This recent post on my colleague Clarissa’s blog on migrations and the kind of immigrants/grad students that we find in the US raises interesting perspectives. The post she wrote and the one she referenced both talk about the two extremes of being migrant students/travellers in the US: they either completely or extremely assimilate (sometimes even more fervently than already settled natives), or refuse to assimilate at all, living in the host country only in the flesh, and keeping their minds fixated only with things from home. Both extremes are unsustainable but we have all at one point or the other met people who leaned more to either side of the continuum.

Does it have to do with age, education, gender or religion? I can’t tell, but one very endearing characteristics of Czeslaw Milosz’s Visions from San Francisco Bay to me was the very removed but well situated (beautifully written) reflections on life in Poland as observed from California where the author had chosen to settle after a career lasting very many years. It was in the interaction of his fossilized Polish cultural personality with the new and dynamic of the American West Coast that the beautiful book of reflections emerged, and one is grateful for it. I suspect that the extent (and more importantly, progression) of the immigrant’s insularity on the continuum of eventual assimilation will determine the extent of creative conflict that might turn out to delight in form of essays and literary reflections. And surely, age does add a very interesting dynamic.
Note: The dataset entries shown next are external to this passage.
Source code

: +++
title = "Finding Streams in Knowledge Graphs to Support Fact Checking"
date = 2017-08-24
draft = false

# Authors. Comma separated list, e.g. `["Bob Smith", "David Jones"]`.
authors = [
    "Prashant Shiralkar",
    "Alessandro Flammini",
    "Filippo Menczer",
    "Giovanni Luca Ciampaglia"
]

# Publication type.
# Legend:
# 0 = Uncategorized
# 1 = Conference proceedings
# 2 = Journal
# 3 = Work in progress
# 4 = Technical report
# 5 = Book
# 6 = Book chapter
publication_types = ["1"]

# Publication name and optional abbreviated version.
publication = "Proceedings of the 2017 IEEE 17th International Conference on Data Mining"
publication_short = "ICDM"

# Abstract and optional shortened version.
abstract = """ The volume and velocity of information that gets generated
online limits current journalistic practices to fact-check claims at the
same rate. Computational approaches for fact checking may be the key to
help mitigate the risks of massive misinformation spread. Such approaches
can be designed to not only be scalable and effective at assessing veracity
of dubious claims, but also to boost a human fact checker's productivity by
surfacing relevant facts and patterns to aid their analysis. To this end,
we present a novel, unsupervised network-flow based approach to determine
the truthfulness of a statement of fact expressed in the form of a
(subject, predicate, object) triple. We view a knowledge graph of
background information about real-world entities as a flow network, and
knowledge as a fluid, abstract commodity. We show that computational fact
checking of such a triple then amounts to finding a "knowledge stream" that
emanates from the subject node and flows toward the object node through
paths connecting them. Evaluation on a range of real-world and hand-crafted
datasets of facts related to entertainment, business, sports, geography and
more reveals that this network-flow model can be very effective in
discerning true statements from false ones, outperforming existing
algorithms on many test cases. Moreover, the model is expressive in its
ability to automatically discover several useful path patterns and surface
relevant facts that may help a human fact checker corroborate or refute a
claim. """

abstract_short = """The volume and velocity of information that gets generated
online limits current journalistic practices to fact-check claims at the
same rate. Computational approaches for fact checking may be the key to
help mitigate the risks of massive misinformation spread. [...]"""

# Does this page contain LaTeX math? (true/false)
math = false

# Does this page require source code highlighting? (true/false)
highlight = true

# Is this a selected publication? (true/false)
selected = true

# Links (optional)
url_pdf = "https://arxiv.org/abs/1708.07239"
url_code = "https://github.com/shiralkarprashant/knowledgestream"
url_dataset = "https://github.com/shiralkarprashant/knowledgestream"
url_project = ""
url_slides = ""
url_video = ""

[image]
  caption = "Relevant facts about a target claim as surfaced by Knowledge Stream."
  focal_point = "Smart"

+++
By the end of our teenage years, we are all usually well situated in our cultural surroundings to be able to thrive with it in a foreign country. The result of the melange of attitudes and interactions from then on determines much of how one’s adult life in a foreign country eventually plays out, and much of it is also fuelled by attitude. For a second here, I return to the short moments at the end of Wole Soyinka’s Ake and V.S. Naipaul’s Miguel Street where the young impressionable men leave their home surroundings for the very first time. Insularity ends, and the real world lessons begin. There might be something to be learnt in comparing the thought progression, attitudes and output of the three writers through the prism of their travel experiences, and more importantly, exposure. And time.